[Stored data entries]

----------------------------------------

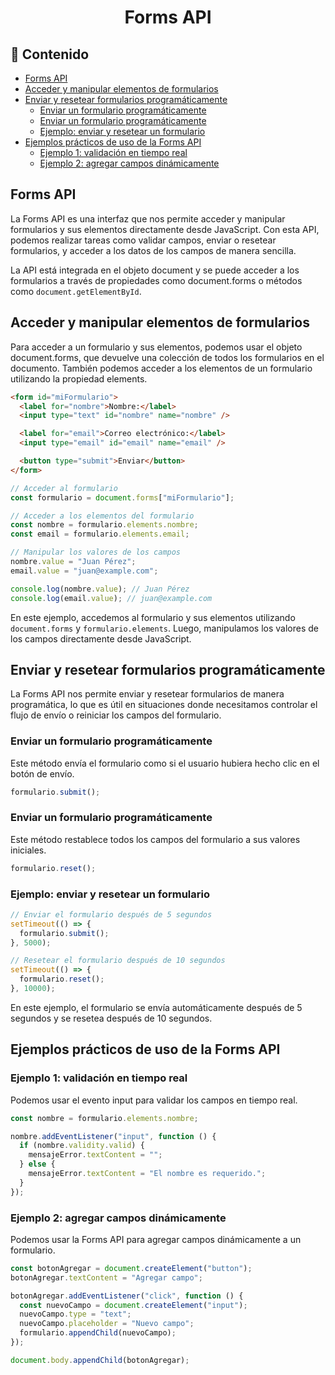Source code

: <h1 align="center">Forms API</h1>

<h2>📑 Contenido</h2>

- [Forms API](#forms-api)
- [Acceder y manipular elementos de formularios](#acceder-y-manipular-elementos-de-formularios)
- [Enviar y resetear formularios programáticamente](#enviar-y-resetear-formularios-programáticamente)
  - [Enviar un formulario programáticamente](#enviar-un-formulario-programáticamente)
  - [Enviar un formulario programáticamente](#enviar-un-formulario-programáticamente-1)
  - [Ejemplo: enviar y resetear un formulario](#ejemplo-enviar-y-resetear-un-formulario)
- [Ejemplos prácticos de uso de la Forms API](#ejemplos-prácticos-de-uso-de-la-forms-api)
  - [Ejemplo 1: validación en tiempo real](#ejemplo-1-validación-en-tiempo-real)
  - [Ejemplo 2: agregar campos dinámicamente](#ejemplo-2-agregar-campos-dinámicamente)

## Forms API

La Forms API es una interfaz que nos permite acceder y manipular formularios y sus elementos directamente desde JavaScript. Con esta API, podemos realizar tareas como validar campos, enviar o resetear formularios, y acceder a los datos de los campos de manera sencilla.

La API está integrada en el objeto document y se puede acceder a los formularios a través de propiedades como document.forms o métodos como `document.getElementById`.

## Acceder y manipular elementos de formularios

Para acceder a un formulario y sus elementos, podemos usar el objeto document.forms, que devuelve una colección de todos los formularios en el documento. También podemos acceder a los elementos de un formulario utilizando la propiedad elements.

```html
<form id="miFormulario">
  <label for="nombre">Nombre:</label>
  <input type="text" id="nombre" name="nombre" />

  <label for="email">Correo electrónico:</label>
  <input type="email" id="email" name="email" />

  <button type="submit">Enviar</button>
</form>
```

```javascript
// Acceder al formulario
const formulario = document.forms["miFormulario"];

// Acceder a los elementos del formulario
const nombre = formulario.elements.nombre;
const email = formulario.elements.email;

// Manipular los valores de los campos
nombre.value = "Juan Pérez";
email.value = "juan@example.com";

console.log(nombre.value); // Juan Pérez
console.log(email.value); // juan@example.com
```

En este ejemplo, accedemos al formulario y sus elementos utilizando `document.forms` y `formulario.elements`. Luego, manipulamos los valores de los campos directamente desde JavaScript.

## Enviar y resetear formularios programáticamente

La Forms API nos permite enviar y resetear formularios de manera programática, lo que es útil en situaciones donde necesitamos controlar el flujo de envío o reiniciar los campos del formulario.

### Enviar un formulario programáticamente

Este método envía el formulario como si el usuario hubiera hecho clic en el botón de envío.

```javascript
formulario.submit();
```

### Enviar un formulario programáticamente

Este método restablece todos los campos del formulario a sus valores iniciales.

```javascript
formulario.reset();
```

### Ejemplo: enviar y resetear un formulario

```javascript
// Enviar el formulario después de 5 segundos
setTimeout(() => {
  formulario.submit();
}, 5000);

// Resetear el formulario después de 10 segundos
setTimeout(() => {
  formulario.reset();
}, 10000);
```

En este ejemplo, el formulario se envía automáticamente después de 5 segundos y se resetea después de 10 segundos.

## Ejemplos prácticos de uso de la Forms API

### Ejemplo 1: validación en tiempo real

Podemos usar el evento input para validar los campos en tiempo real.

```javascript
const nombre = formulario.elements.nombre;

nombre.addEventListener("input", function () {
  if (nombre.validity.valid) {
    mensajeError.textContent = "";
  } else {
    mensajeError.textContent = "El nombre es requerido.";
  }
});
```

### Ejemplo 2: agregar campos dinámicamente

Podemos usar la Forms API para agregar campos dinámicamente a un formulario.

```javascript
const botonAgregar = document.createElement("button");
botonAgregar.textContent = "Agregar campo";

botonAgregar.addEventListener("click", function () {
  const nuevoCampo = document.createElement("input");
  nuevoCampo.type = "text";
  nuevoCampo.placeholder = "Nuevo campo";
  formulario.appendChild(nuevoCampo);
});

document.body.appendChild(botonAgregar);
```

----------------------------------------

* [Task brief]
Without the pictures, return the entries exactly as they appear.

* [Output of the task]
Source code

: <h1 align="center">Forms API</h1>

<h2>📑 Contenido</h2>

- [Forms API](#forms-api)
- [Acceder y manipular elementos de formularios](#acceder-y-manipular-elementos-de-formularios)
- [Enviar y resetear formularios programáticamente](#enviar-y-resetear-formularios-programáticamente)
  - [Enviar un formulario programáticamente](#enviar-un-formulario-programáticamente)
  - [Enviar un formulario programáticamente](#enviar-un-formulario-programáticamente-1)
  - [Ejemplo: enviar y resetear un formulario](#ejemplo-enviar-y-resetear-un-formulario)
- [Ejemplos prácticos de uso de la Forms API](#ejemplos-prácticos-de-uso-de-la-forms-api)
  - [Ejemplo 1: validación en tiempo real](#ejemplo-1-validación-en-tiempo-real)
  - [Ejemplo 2: agregar campos dinámicamente](#ejemplo-2-agregar-campos-dinámicamente)

## Forms API

La Forms API es una interfaz que nos permite acceder y manipular formularios y sus elementos directamente desde JavaScript. Con esta API, podemos realizar tareas como validar campos, enviar o resetear formularios, y acceder a los datos de los campos de manera sencilla.

La API está integrada en el objeto document y se puede acceder a los formularios a través de propiedades como document.forms o métodos como `document.getElementById`.

## Acceder y manipular elementos de formularios

Para acceder a un formulario y sus elementos, podemos usar el objeto document.forms, que devuelve una colección de todos los formularios en el documento. También podemos acceder a los elementos de un formulario utilizando la propiedad elements.

```html
<form id="miFormulario">
  <label for="nombre">Nombre:</label>
  <input type="text" id="nombre" name="nombre" />

  <label for="email">Correo electrónico:</label>
  <input type="email" id="email" name="email" />

  <button type="submit">Enviar</button>
</form>
```

```javascript
// Acceder al formulario
const formulario = document.forms["miFormulario"];

// Acceder a los elementos del formulario
const nombre = formulario.elements.nombre;
const email = formulario.elements.email;

// Manipular los valores de los campos
nombre.value = "Juan Pérez";
email.value = "juan@example.com";

console.log(nombre.value); // Juan Pérez
console.log(email.value); // juan@example.com
```

En este ejemplo, accedemos al formulario y sus elementos utilizando `document.forms` y `formulario.elements`. Luego, manipulamos los valores de los campos directamente desde JavaScript.

## Enviar y resetear formularios programáticamente

La Forms API nos permite enviar y resetear formularios de manera programática, lo que es útil en situaciones donde necesitamos controlar el flujo de envío o reiniciar los campos del formulario.

### Enviar un formulario programáticamente

Este método envía el formulario como si el usuario hubiera hecho clic en el botón de envío.

```javascript
formulario.submit();
```

### Enviar un formulario programáticamente

Este método restablece todos los campos del formulario a sus valores iniciales.

```javascript
formulario.reset();
```

### Ejemplo: enviar y resetear un formulario

```javascript
// Enviar el formulario después de 5 segundos
setTimeout(() => {
  formulario.submit();
}, 5000);

// Resetear el formulario después de 10 segundos
setTimeout(() => {
  formulario.reset();
}, 10000);
```

En este ejemplo, el formulario se envía automáticamente después de 5 segundos y se resetea después de 10 segundos.

## Ejemplos prácticos de uso de la Forms API

### Ejemplo 1: validación en tiempo real

Podemos usar el evento input para validar los campos en tiempo real.

```javascript
const nombre = formulario.elements.nombre;

nombre.addEventListener("input", function () {
  if (nombre.validity.valid) {
    mensajeError.textContent = "";
  } else {
    mensajeError.textContent = "El nombre es requerido.";
  }
});
```

### Ejemplo 2: agregar campos dinámicamente

Podemos usar la Forms API para agregar campos dinámicamente a un formulario.

```javascript
const botonAgregar = document.createElement("button");
botonAgregar.textContent = "Agregar campo";

botonAgregar.addEventListener("click", function () {
  const nuevoCampo = document.createElement("input");
  nuevoCampo.type = "text";
  nuevoCampo.placeholder = "Nuevo campo";
  formulario.appendChild(nuevoCampo);
});

document.body.appendChild(botonAgregar);
```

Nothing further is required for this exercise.